Matematiska institutionen

106 91 Stockholm

Research group

Mathematical statistics

We focus on applications in biostochastics and biostatistics, discrete random structures, and finance and insurance.

Links

Older personal web-page

About me

I am professor of Mathematical statistics (Statistical science) at Stockholm University. I am formally retired from October 2009, but was re-employed part-time for many years, to give one or two courses per year. From 2020 onwards my involvement is much smaller. In recent years I have also been involved in some reasearch with other SU scientists.

My scientific interests

My interests are in statistical modelling and statistical methods, both theory and applications.
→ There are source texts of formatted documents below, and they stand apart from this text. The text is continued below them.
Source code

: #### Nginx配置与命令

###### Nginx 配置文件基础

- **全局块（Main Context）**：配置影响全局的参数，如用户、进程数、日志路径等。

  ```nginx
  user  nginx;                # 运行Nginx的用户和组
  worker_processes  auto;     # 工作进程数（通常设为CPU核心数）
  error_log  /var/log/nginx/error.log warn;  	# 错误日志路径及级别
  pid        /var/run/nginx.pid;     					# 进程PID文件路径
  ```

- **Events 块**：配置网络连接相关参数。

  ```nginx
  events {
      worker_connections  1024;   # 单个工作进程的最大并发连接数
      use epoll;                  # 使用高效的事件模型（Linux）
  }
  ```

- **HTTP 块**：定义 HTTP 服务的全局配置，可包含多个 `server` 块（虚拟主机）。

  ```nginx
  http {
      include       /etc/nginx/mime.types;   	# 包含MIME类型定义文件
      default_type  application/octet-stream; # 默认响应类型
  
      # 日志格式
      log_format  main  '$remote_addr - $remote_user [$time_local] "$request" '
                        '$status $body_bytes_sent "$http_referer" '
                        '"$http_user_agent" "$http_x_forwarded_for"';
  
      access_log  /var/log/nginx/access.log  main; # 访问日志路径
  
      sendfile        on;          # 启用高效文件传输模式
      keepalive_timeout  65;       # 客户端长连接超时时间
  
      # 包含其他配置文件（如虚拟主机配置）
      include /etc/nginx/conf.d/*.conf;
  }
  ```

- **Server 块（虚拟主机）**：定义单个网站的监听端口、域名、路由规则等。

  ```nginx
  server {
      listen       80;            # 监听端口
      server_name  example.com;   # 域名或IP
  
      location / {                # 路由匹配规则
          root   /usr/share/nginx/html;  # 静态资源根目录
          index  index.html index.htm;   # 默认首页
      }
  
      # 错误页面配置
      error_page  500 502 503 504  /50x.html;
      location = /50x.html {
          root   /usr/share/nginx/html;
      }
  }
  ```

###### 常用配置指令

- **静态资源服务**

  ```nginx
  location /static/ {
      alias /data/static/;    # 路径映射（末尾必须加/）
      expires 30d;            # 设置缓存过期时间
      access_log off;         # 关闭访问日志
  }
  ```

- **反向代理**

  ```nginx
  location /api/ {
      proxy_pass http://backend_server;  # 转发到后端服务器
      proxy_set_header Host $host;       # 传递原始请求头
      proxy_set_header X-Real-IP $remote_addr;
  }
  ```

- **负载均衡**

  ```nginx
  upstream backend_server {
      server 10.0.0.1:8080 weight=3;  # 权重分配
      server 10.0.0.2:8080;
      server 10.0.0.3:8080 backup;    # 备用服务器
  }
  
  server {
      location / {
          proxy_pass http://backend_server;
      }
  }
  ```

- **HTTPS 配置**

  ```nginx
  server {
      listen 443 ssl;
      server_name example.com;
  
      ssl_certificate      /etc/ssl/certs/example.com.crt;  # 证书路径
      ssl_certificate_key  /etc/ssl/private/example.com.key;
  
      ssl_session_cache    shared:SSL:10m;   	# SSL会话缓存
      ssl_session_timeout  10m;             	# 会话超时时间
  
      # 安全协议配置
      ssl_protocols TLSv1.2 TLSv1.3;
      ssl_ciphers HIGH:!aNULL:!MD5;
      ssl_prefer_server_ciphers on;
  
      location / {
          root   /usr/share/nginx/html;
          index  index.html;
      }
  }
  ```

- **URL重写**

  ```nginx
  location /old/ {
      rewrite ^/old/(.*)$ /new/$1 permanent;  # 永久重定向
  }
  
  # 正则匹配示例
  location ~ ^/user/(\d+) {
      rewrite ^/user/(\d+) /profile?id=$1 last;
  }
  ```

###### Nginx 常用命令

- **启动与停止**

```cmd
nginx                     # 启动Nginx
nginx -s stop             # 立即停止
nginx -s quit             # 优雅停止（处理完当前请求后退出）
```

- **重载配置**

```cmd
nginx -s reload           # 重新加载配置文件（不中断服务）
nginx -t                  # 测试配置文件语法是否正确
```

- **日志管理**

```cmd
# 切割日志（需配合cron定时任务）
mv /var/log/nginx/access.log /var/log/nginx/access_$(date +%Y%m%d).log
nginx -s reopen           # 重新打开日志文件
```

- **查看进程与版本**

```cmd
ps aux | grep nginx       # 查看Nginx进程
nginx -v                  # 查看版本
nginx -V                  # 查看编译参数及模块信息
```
Fields of active research or particular competence are:

Inferential principles,
Exponential families, theory and applications, (book published 2019)
Climate models and paleoclimate statistics,
Latent factor analysis (e.g. article published 2016)
Biostatistics, in particular for molecular biology
Chemometrics (regression and multivariate calibration),
Sampling survey inference (in particular model-based inference)
Statistical methods in stereology,
Use of experimental design
Applied statistics in statistical consulting. (annual course for many years)

Courses given

2004, autumn, I gave a course on Statistical theory for exponential families.

2005, spring teerm, I taught Linear statistical models and Statistical consulting methodology (this time in English). I also led a course on Statistics for microarrays.

2006, spring term, I taught Linear statistical models and Principles of statistical inference (graduate level; based on a book manuscript by David Cox).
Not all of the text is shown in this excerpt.